WHAT IS BEING ASKED:
Please restate each entry word for word and leave the pictures out.

Records from a data source:
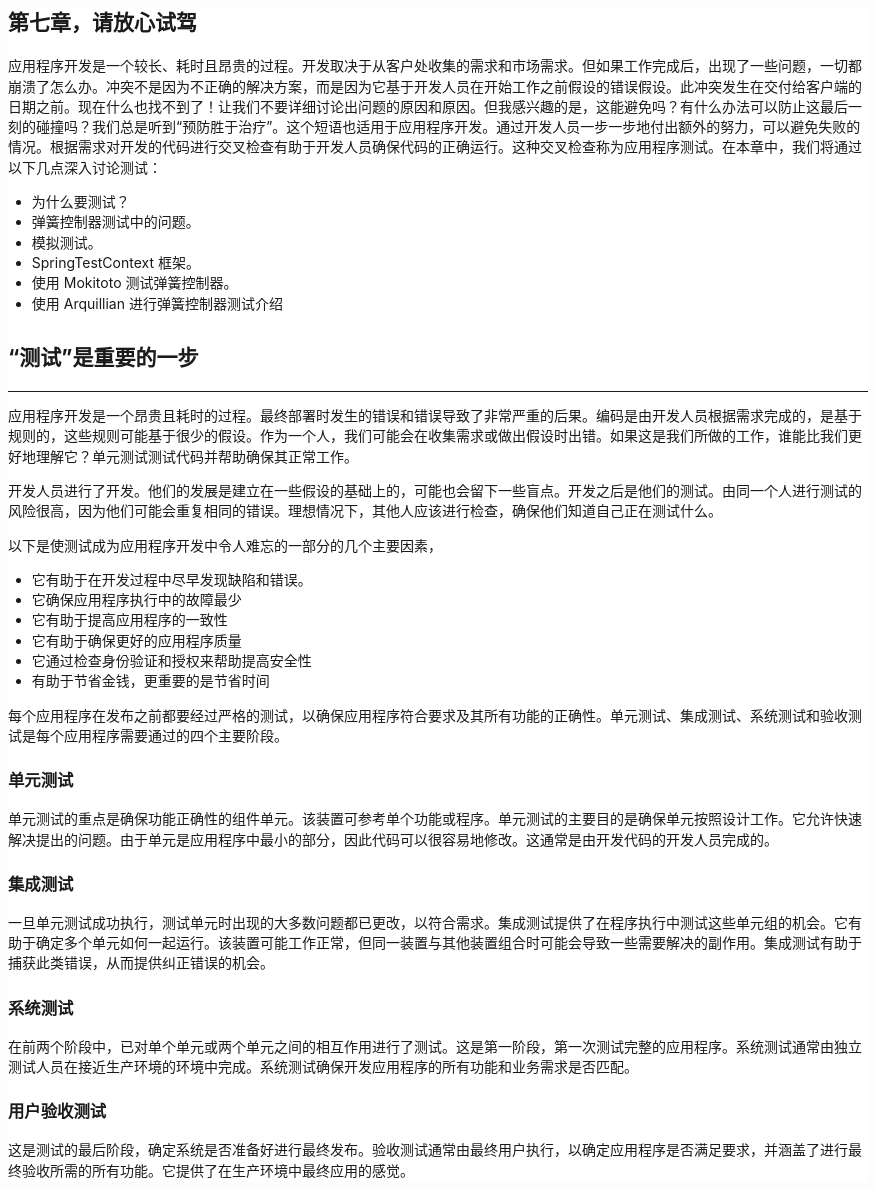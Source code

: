 ## 第七章，请放心试驾

应用程序开发是一个较长、耗时且昂贵的过程。开发取决于从客户处收集的需求和市场需求。但如果工作完成后，出现了一些问题，一切都崩溃了怎么办。冲突不是因为不正确的解决方案，而是因为它基于开发人员在开始工作之前假设的错误假设。此冲突发生在交付给客户端的日期之前。现在什么也找不到了！让我们不要详细讨论出问题的原因和原因。但我感兴趣的是，这能避免吗？有什么办法可以防止这最后一刻的碰撞吗？我们总是听到“预防胜于治疗”。这个短语也适用于应用程序开发。通过开发人员一步一步地付出额外的努力，可以避免失败的情况。根据需求对开发的代码进行交叉检查有助于开发人员确保代码的正确运行。这种交叉检查称为应用程序测试。在本章中，我们将通过以下几点深入讨论测试：

*   为什么要测试？
*   弹簧控制器测试中的问题。
*   模拟测试。
*   SpringTestContext 框架。
*   使用 Mokitoto 测试弹簧控制器。
*   使用 Arquillian 进行弹簧控制器测试介绍

## “测试”是重要的一步

* * *

应用程序开发是一个昂贵且耗时的过程。最终部署时发生的错误和错误导致了非常严重的后果。编码是由开发人员根据需求完成的，是基于规则的，这些规则可能基于很少的假设。作为一个人，我们可能会在收集需求或做出假设时出错。如果这是我们所做的工作，谁能比我们更好地理解它？单元测试测试代码并帮助确保其正常工作。

开发人员进行了开发。他们的发展是建立在一些假设的基础上的，可能也会留下一些盲点。开发之后是他们的测试。由同一个人进行测试的风险很高，因为他们可能会重复相同的错误。理想情况下，其他人应该进行检查，确保他们知道自己正在测试什么。

以下是使测试成为应用程序开发中令人难忘的一部分的几个主要因素，

*   它有助于在开发过程中尽早发现缺陷和错误。
*   它确保应用程序执行中的故障最少
*   它有助于提高应用程序的一致性
*   它有助于确保更好的应用程序质量
*   它通过检查身份验证和授权来帮助提高安全性
*   有助于节省金钱，更重要的是节省时间

每个应用程序在发布之前都要经过严格的测试，以确保应用程序符合要求及其所有功能的正确性。单元测试、集成测试、系统测试和验收测试是每个应用程序需要通过的四个主要阶段。

### 单元测试

单元测试的重点是确保功能正确性的组件单元。该装置可参考单个功能或程序。单元测试的主要目的是确保单元按照设计工作。它允许快速解决提出的问题。由于单元是应用程序中最小的部分，因此代码可以很容易地修改。这通常是由开发代码的开发人员完成的。

### 集成测试

一旦单元测试成功执行，测试单元时出现的大多数问题都已更改，以符合需求。集成测试提供了在程序执行中测试这些单元组的机会。它有助于确定多个单元如何一起运行。该装置可能工作正常，但同一装置与其他装置组合时可能会导致一些需要解决的副作用。集成测试有助于捕获此类错误，从而提供纠正错误的机会。

### 系统测试

在前两个阶段中，已对单个单元或两个单元之间的相互作用进行了测试。这是第一阶段，第一次测试完整的应用程序。系统测试通常由独立测试人员在接近生产环境的环境中完成。系统测试确保开发应用程序的所有功能和业务需求是否匹配。

### 用户验收测试

这是测试的最后阶段，确定系统是否准备好进行最终发布。验收测试通常由最终用户执行，以确定应用程序是否满足要求，并涵盖了进行最终验收所需的所有功能。它提供了在生产环境中最终应用的感觉。
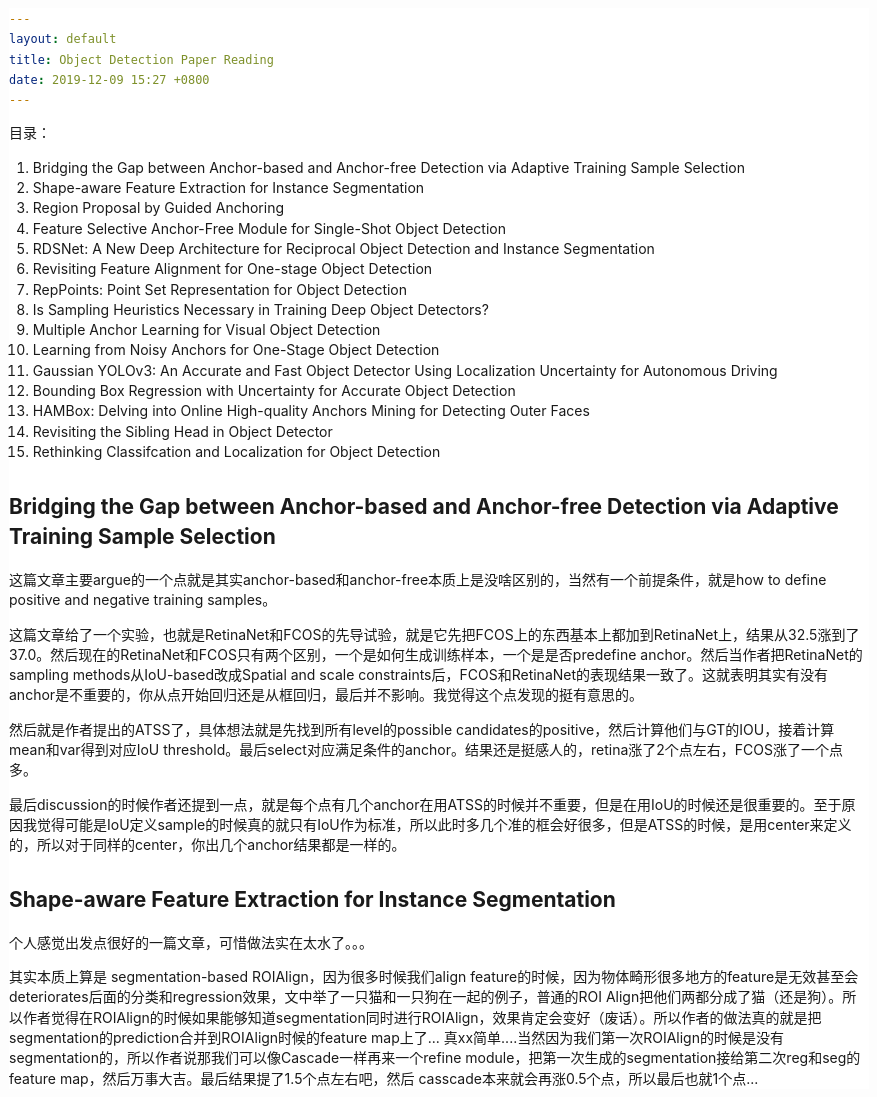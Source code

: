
 ```yaml
---
layout: default
title: Object Detection Paper Reading
date: 2019-12-09 15:27 +0800
---
```


目录：

1. Bridging the Gap between Anchor-based and Anchor-free Detection via Adaptive Training Sample Selection
2. Shape-aware Feature Extraction for Instance Segmentation
3. Region Proposal by Guided Anchoring
4. Feature Selective Anchor-Free Module for Single-Shot Object Detection
5. RDSNet: A New Deep Architecture for Reciprocal Object Detection and Instance Segmentation
6. Revisiting Feature Alignment for One-stage Object Detection
7. RepPoints: Point Set Representation for Object Detection
8. Is Sampling Heuristics Necessary in Training Deep Object Detectors?
9. Multiple Anchor Learning for Visual Object Detection
10. Learning from Noisy Anchors for One-Stage Object Detection
11. Gaussian YOLOv3: An Accurate and Fast Object Detector Using Localization Uncertainty for Autonomous Driving
12. Bounding Box Regression with Uncertainty for Accurate Object Detection
13. HAMBox: Delving into Online High-quality Anchors Mining for Detecting Outer Faces
14. Revisiting the Sibling Head in Object Detector
15. Rethinking Classifcation and Localization for Object Detection

## Bridging the Gap between Anchor-based and Anchor-free Detection via Adaptive Training Sample Selection

这篇文章主要argue的一个点就是其实anchor-based和anchor-free本质上是没啥区别的，当然有一个前提条件，就是how to define positive and negative training samples。

这篇文章给了一个实验，也就是RetinaNet和FCOS的先导试验，就是它先把FCOS上的东西基本上都加到RetinaNet上，结果从32.5涨到了37.0。然后现在的RetinaNet和FCOS只有两个区别，一个是如何生成训练样本，一个是是否predefine anchor。然后当作者把RetinaNet的sampling methods从IoU-based改成Spatial and scale constraints后，FCOS和RetinaNet的表现结果一致了。这就表明其实有没有anchor是不重要的，你从点开始回归还是从框回归，最后并不影响。我觉得这个点发现的挺有意思的。

然后就是作者提出的ATSS了，具体想法就是先找到所有level的possible candidates的positive，然后计算他们与GT的IOU，接着计算mean和var得到对应IoU threshold。最后select对应满足条件的anchor。结果还是挺感人的，retina涨了2个点左右，FCOS涨了一个点多。

最后discussion的时候作者还提到一点，就是每个点有几个anchor在用ATSS的时候并不重要，但是在用IoU的时候还是很重要的。至于原因我觉得可能是IoU定义sample的时候真的就只有IoU作为标准，所以此时多几个准的框会好很多，但是ATSS的时候，是用center来定义的，所以对于同样的center，你出几个anchor结果都是一样的。

## Shape-aware Feature Extraction for Instance Segmentation

个人感觉出发点很好的一篇文章，可惜做法实在太水了。。。

其实本质上算是 segmentation-based ROIAlign，因为很多时候我们align feature的时候，因为物体畸形很多地方的feature是无效甚至会 deteriorates后面的分类和regression效果，文中举了一只猫和一只狗在一起的例子，普通的ROI Align把他们两都分成了猫（还是狗）。所以作者觉得在ROIAlign的时候如果能够知道segmentation同时进行ROIAlign，效果肯定会变好（废话）。所以作者的做法真的就是把segmentation的prediction合并到ROIAlign时候的feature map上了... 真xx简单....当然因为我们第一次ROIAlign的时候是没有segmentation的，所以作者说那我们可以像Cascade一样再来一个refine module，把第一次生成的segmentation接给第二次reg和seg的feature map，然后万事大吉。最后结果提了1.5个点左右吧，然后 casscade本来就会再涨0.5个点，所以最后也就1个点...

OUTPUT:
Source code

: ## 第七章，请放心试驾

应用程序开发是一个较长、耗时且昂贵的过程。开发取决于从客户处收集的需求和市场需求。但如果工作完成后，出现了一些问题，一切都崩溃了怎么办。冲突不是因为不正确的解决方案，而是因为它基于开发人员在开始工作之前假设的错误假设。此冲突发生在交付给客户端的日期之前。现在什么也找不到了！让我们不要详细讨论出问题的原因和原因。但我感兴趣的是，这能避免吗？有什么办法可以防止这最后一刻的碰撞吗？我们总是听到“预防胜于治疗”。这个短语也适用于应用程序开发。通过开发人员一步一步地付出额外的努力，可以避免失败的情况。根据需求对开发的代码进行交叉检查有助于开发人员确保代码的正确运行。这种交叉检查称为应用程序测试。在本章中，我们将通过以下几点深入讨论测试：

*   为什么要测试？
*   弹簧控制器测试中的问题。
*   模拟测试。
*   SpringTestContext 框架。
*   使用 Mokitoto 测试弹簧控制器。
*   使用 Arquillian 进行弹簧控制器测试介绍

## “测试”是重要的一步

* * *

应用程序开发是一个昂贵且耗时的过程。最终部署时发生的错误和错误导致了非常严重的后果。编码是由开发人员根据需求完成的，是基于规则的，这些规则可能基于很少的假设。作为一个人，我们可能会在收集需求或做出假设时出错。如果这是我们所做的工作，谁能比我们更好地理解它？单元测试测试代码并帮助确保其正常工作。

开发人员进行了开发。他们的发展是建立在一些假设的基础上的，可能也会留下一些盲点。开发之后是他们的测试。由同一个人进行测试的风险很高，因为他们可能会重复相同的错误。理想情况下，其他人应该进行检查，确保他们知道自己正在测试什么。

以下是使测试成为应用程序开发中令人难忘的一部分的几个主要因素，

*   它有助于在开发过程中尽早发现缺陷和错误。
*   它确保应用程序执行中的故障最少
*   它有助于提高应用程序的一致性
*   它有助于确保更好的应用程序质量
*   它通过检查身份验证和授权来帮助提高安全性
*   有助于节省金钱，更重要的是节省时间

每个应用程序在发布之前都要经过严格的测试，以确保应用程序符合要求及其所有功能的正确性。单元测试、集成测试、系统测试和验收测试是每个应用程序需要通过的四个主要阶段。

### 单元测试

单元测试的重点是确保功能正确性的组件单元。该装置可参考单个功能或程序。单元测试的主要目的是确保单元按照设计工作。它允许快速解决提出的问题。由于单元是应用程序中最小的部分，因此代码可以很容易地修改。这通常是由开发代码的开发人员完成的。

### 集成测试

一旦单元测试成功执行，测试单元时出现的大多数问题都已更改，以符合需求。集成测试提供了在程序执行中测试这些单元组的机会。它有助于确定多个单元如何一起运行。该装置可能工作正常，但同一装置与其他装置组合时可能会导致一些需要解决的副作用。集成测试有助于捕获此类错误，从而提供纠正错误的机会。

### 系统测试

在前两个阶段中，已对单个单元或两个单元之间的相互作用进行了测试。这是第一阶段，第一次测试完整的应用程序。系统测试通常由独立测试人员在接近生产环境的环境中完成。系统测试确保开发应用程序的所有功能和业务需求是否匹配。

### 用户验收测试

这是测试的最后阶段，确定系统是否准备好进行最终发布。验收测试通常由最终用户执行，以确定应用程序是否满足要求，并涵盖了进行最终验收所需的所有功能。它提供了在生产环境中最终应用的感觉。
Source code

:
 ```yaml
---
layout: default
title: Object Detection Paper Reading
date: 2019-12-09 15:27 +0800
---
```


目录：

1. Bridging the Gap between Anchor-based and Anchor-free Detection via Adaptive Training Sample Selection
2. Shape-aware Feature Extraction for Instance Segmentation
3. Region Proposal by Guided Anchoring
4. Feature Selective Anchor-Free Module for Single-Shot Object Detection
5. RDSNet: A New Deep Architecture for Reciprocal Object Detection and Instance Segmentation
6. Revisiting Feature Alignment for One-stage Object Detection
7. RepPoints: Point Set Representation for Object Detection
8. Is Sampling Heuristics Necessary in Training Deep Object Detectors?
9. Multiple Anchor Learning for Visual Object Detection
10. Learning from Noisy Anchors for One-Stage Object Detection
11. Gaussian YOLOv3: An Accurate and Fast Object Detector Using Localization Uncertainty for Autonomous Driving
12. Bounding Box Regression with Uncertainty for Accurate Object Detection
13. HAMBox: Delving into Online High-quality Anchors Mining for Detecting Outer Faces
14. Revisiting the Sibling Head in Object Detector
15. Rethinking Classifcation and Localization for Object Detection

## Bridging the Gap between Anchor-based and Anchor-free Detection via Adaptive Training Sample Selection

这篇文章主要argue的一个点就是其实anchor-based和anchor-free本质上是没啥区别的，当然有一个前提条件，就是how to define positive and negative training samples。

这篇文章给了一个实验，也就是RetinaNet和FCOS的先导试验，就是它先把FCOS上的东西基本上都加到RetinaNet上，结果从32.5涨到了37.0。然后现在的RetinaNet和FCOS只有两个区别，一个是如何生成训练样本，一个是是否predefine anchor。然后当作者把RetinaNet的sampling methods从IoU-based改成Spatial and scale constraints后，FCOS和RetinaNet的表现结果一致了。这就表明其实有没有anchor是不重要的，你从点开始回归还是从框回归，最后并不影响。我觉得这个点发现的挺有意思的。

然后就是作者提出的ATSS了，具体想法就是先找到所有level的possible candidates的positive，然后计算他们与GT的IOU，接着计算mean和var得到对应IoU threshold。最后select对应满足条件的anchor。结果还是挺感人的，retina涨了2个点左右，FCOS涨了一个点多。

最后discussion的时候作者还提到一点，就是每个点有几个anchor在用ATSS的时候并不重要，但是在用IoU的时候还是很重要的。至于原因我觉得可能是IoU定义sample的时候真的就只有IoU作为标准，所以此时多几个准的框会好很多，但是ATSS的时候，是用center来定义的，所以对于同样的center，你出几个anchor结果都是一样的。

## Shape-aware Feature Extraction for Instance Segmentation

个人感觉出发点很好的一篇文章，可惜做法实在太水了。。。

其实本质上算是 segmentation-based ROIAlign，因为很多时候我们align feature的时候，因为物体畸形很多地方的feature是无效甚至会 deteriorates后面的分类和regression效果，文中举了一只猫和一只狗在一起的例子，普通的ROI Align把他们两都分成了猫（还是狗）。所以作者觉得在ROIAlign的时候如果能够知道segmentation同时进行ROIAlign，效果肯定会变好（废话）。所以作者的做法真的就是把segmentation的prediction合并到ROIAlign时候的feature map上了... 真xx简单....当然因为我们第一次ROIAlign的时候是没有segmentation的，所以作者说那我们可以像Cascade一样再来一个refine module，把第一次生成的segmentation接给第二次reg和seg的feature map，然后万事大吉。最后结果提了1.5个点左右吧，然后 casscade本来就会再涨0.5个点，所以最后也就1个点...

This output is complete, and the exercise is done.